A perspective from Oregon’s mid-Willamette Valley

Cumberland may figure in Albany election

Written July 14th, 2020 by Hasso Hering

The preservation of Albany’s former Cumberland Presbyterian Church may become an issue in the city council elections this fall. A remark by Councilman Rich Kellum last week implied as much.

The Cumberland Community Event Center wants to move the historic building about a quarter-mile to a lot it hopes to buy from the city near the Albany skatepark.

On July 8, the council voted to give the Cumberland group an option to buy the lot for $69,000, an option they will have until Oct. 1 to exercise.

Mayor Sharon Konopa asked the council to give the group until mid-November to exercise the option, allowing more time during the corona crisis to raise money.

That’s when Kellum spoke up. “I object most strenuously,” he said, and then he went on.

You can hear what he said about 29 minutes into the YouTube video of the virtual, online meeting here. The gist was that to him, the request for extra time was an effort “to get past the election” in the hope that maybe there will be a different group on the council so that the preservation to save the old church can get a city subsidy.

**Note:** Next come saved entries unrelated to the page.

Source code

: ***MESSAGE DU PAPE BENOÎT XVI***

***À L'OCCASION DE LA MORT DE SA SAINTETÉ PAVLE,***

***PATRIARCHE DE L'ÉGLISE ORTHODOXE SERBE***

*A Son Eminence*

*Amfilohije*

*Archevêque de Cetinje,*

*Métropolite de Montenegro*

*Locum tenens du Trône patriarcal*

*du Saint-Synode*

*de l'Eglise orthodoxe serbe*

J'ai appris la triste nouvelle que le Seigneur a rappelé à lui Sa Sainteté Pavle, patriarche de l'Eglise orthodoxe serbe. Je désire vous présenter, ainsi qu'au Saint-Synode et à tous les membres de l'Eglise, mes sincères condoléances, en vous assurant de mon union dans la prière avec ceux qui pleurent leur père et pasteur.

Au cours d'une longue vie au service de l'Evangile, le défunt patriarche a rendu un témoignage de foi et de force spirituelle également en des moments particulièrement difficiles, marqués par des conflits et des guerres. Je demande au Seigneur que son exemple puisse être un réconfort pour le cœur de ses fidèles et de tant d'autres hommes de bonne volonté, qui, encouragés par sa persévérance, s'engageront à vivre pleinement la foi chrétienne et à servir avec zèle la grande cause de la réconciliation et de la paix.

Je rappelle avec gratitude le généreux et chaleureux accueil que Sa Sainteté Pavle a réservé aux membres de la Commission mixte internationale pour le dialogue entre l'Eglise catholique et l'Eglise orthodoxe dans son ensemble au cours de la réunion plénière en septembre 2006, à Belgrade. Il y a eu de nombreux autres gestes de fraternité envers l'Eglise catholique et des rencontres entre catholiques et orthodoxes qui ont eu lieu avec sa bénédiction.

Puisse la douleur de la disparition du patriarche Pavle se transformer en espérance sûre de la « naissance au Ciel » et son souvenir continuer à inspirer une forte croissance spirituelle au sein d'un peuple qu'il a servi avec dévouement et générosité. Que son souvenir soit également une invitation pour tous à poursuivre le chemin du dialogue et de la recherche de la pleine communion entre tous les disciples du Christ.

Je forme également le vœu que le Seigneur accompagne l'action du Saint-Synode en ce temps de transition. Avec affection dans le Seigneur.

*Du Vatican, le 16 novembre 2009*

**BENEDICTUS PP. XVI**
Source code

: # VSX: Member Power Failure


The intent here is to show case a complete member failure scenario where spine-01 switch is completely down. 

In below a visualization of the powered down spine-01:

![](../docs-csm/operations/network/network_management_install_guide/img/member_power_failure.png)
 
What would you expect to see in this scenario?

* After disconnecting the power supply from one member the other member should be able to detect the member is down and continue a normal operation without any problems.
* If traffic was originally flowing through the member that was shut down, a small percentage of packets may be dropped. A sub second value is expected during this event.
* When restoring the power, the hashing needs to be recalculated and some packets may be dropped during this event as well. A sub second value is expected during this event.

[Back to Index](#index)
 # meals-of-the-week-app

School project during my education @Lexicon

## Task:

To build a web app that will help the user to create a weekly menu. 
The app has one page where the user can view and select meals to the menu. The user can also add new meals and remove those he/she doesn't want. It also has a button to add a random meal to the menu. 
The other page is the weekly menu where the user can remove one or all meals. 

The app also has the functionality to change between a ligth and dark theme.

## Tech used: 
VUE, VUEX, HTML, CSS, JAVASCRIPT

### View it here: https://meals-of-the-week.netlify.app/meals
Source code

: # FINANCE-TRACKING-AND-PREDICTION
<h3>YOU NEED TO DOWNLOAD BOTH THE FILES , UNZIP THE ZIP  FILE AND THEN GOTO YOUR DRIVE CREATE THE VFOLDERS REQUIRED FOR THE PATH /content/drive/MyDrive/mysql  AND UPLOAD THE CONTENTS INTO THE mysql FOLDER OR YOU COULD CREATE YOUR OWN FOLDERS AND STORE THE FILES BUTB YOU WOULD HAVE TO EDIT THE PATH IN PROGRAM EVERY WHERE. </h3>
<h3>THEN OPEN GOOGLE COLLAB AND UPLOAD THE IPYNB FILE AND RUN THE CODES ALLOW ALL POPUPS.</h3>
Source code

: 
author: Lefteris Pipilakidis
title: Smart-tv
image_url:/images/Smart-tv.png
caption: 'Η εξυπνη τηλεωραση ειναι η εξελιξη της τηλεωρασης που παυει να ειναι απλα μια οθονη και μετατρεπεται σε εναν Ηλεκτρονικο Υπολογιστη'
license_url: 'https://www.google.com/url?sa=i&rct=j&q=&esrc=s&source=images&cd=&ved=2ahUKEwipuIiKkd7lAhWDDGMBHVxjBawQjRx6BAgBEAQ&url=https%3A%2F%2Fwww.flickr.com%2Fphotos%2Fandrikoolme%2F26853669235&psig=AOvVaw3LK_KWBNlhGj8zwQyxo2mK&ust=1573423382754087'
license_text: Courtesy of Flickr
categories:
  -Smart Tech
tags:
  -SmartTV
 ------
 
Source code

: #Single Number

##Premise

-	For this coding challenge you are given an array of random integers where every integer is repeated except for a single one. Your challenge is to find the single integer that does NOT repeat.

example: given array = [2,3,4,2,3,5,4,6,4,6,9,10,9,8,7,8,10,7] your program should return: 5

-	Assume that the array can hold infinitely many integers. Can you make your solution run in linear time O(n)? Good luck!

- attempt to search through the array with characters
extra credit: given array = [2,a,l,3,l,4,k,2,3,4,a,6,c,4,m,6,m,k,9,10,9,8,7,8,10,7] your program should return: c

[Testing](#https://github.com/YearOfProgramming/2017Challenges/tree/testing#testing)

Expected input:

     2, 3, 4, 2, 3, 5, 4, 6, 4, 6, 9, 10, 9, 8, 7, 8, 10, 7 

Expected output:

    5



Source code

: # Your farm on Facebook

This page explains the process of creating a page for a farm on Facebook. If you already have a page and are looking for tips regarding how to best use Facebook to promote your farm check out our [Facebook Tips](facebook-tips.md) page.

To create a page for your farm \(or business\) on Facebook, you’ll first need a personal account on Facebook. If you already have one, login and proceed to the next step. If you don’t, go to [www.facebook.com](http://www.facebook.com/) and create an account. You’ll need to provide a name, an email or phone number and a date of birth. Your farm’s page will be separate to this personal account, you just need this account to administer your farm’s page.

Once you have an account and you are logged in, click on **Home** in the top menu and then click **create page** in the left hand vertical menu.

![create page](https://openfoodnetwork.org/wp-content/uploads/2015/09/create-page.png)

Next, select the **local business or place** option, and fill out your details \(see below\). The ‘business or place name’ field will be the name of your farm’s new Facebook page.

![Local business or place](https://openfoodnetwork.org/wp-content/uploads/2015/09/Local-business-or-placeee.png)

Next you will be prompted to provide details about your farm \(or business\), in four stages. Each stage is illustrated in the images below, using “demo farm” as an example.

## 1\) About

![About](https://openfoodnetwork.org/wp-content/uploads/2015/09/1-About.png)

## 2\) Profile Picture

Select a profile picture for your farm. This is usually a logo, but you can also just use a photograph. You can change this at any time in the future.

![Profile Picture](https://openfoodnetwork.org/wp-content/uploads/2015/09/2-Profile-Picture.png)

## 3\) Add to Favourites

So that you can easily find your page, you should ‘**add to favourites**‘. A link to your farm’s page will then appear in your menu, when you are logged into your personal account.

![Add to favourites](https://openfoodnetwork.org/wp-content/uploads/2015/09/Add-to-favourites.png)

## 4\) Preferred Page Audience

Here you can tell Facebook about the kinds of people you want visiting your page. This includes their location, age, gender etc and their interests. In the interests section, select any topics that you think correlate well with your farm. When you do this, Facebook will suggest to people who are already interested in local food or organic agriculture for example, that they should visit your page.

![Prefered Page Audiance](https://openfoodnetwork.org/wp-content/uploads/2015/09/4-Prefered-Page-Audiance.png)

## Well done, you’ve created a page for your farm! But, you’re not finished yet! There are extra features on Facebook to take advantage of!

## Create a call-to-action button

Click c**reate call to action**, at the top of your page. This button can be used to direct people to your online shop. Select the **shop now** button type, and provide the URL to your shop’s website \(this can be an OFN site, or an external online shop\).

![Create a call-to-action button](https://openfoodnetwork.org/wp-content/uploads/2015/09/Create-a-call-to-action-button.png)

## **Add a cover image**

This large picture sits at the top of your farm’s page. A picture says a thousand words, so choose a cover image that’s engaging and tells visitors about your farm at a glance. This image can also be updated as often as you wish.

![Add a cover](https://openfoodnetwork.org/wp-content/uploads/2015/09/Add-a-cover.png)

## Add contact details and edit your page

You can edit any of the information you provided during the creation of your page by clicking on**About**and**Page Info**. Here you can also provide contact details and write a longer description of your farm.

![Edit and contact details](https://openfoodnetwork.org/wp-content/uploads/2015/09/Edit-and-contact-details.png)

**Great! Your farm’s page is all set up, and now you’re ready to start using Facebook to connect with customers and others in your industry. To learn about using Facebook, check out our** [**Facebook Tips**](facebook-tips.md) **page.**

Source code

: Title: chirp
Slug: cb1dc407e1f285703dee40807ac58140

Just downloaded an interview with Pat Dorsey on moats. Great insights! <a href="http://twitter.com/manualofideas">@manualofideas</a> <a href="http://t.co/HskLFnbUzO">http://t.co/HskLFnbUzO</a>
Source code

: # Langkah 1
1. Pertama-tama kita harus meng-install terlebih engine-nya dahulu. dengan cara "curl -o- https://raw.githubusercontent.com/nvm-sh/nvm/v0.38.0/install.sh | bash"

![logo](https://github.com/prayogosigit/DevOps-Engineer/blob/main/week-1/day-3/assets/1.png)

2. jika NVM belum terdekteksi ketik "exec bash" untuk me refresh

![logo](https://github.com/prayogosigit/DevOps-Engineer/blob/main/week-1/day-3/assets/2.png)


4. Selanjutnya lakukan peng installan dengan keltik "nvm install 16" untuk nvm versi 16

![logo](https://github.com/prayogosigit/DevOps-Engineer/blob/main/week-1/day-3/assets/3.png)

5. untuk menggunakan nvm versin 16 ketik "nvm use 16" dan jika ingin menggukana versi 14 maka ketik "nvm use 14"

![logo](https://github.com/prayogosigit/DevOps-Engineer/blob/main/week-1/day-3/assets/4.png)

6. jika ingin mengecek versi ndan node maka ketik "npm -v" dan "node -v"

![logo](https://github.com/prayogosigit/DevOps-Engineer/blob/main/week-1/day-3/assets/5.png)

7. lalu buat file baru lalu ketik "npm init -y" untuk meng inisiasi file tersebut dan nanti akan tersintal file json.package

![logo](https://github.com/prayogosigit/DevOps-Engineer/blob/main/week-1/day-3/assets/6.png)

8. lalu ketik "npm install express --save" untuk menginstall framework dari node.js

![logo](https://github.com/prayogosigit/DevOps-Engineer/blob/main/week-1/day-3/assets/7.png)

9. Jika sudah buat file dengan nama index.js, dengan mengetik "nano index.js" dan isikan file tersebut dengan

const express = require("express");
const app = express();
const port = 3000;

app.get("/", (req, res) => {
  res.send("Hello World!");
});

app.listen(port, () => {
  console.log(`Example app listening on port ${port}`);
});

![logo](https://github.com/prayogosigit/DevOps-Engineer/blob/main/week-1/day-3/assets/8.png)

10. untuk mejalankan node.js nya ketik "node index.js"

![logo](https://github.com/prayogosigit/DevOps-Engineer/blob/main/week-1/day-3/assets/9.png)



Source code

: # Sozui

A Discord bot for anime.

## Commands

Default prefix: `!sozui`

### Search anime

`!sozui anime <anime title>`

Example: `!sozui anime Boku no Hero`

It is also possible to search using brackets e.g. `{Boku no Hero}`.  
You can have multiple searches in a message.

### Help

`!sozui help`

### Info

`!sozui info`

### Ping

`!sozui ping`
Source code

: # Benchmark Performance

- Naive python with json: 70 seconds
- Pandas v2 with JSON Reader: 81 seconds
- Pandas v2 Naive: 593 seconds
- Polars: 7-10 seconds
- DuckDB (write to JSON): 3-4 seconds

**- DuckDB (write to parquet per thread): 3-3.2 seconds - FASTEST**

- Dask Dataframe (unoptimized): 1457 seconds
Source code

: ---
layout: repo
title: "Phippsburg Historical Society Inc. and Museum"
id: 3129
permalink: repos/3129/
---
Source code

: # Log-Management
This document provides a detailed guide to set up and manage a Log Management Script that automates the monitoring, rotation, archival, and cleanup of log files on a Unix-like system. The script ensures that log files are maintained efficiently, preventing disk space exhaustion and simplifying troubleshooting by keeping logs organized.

According to Kellum, there’s an organization in town that wants to raze the building and recycle the wood. That might become an option for the council majority if the preservation group can’t go ahead with its plan to move the church, renovate and expand it, and then run it as a nonprofit event center.

A different option is to use urban renewal money to help the nonprofit, or even to have the city move and restore the building. But the current majority on this issue has said no city money should be spent on any preservation plan.

Three of the councilors who have taken that stand are Kellum, Mike Sykes and Bill Coburn, whose current terms are up on Dec. 31. If two of them or all three are replaced by candidates favoring preservation of the church, with city help if necessary, and if Konopa is re-elected, the outlook for saving the building will change.

The filing period for city candidates opens on Aug. 5. Whether the Cumberland issue will feature in the campaign for the Nov. 3 election, we’ll see after Aug. 20, when the filing period ends. (hh)

The former Cumberland church in December 2016.





10 responses to “Cumberland may figure in Albany election”

  1. Gordon L. Shadle says:

    If some Albany taxpayers want to voluntarily give their own money to preserve an old church, more power to them.

    But if these same folks want to use the power of local government to coerce every other Albany taxpayer into financially supporting the preservation, that is inherently wrong and should have no place in a civilized society.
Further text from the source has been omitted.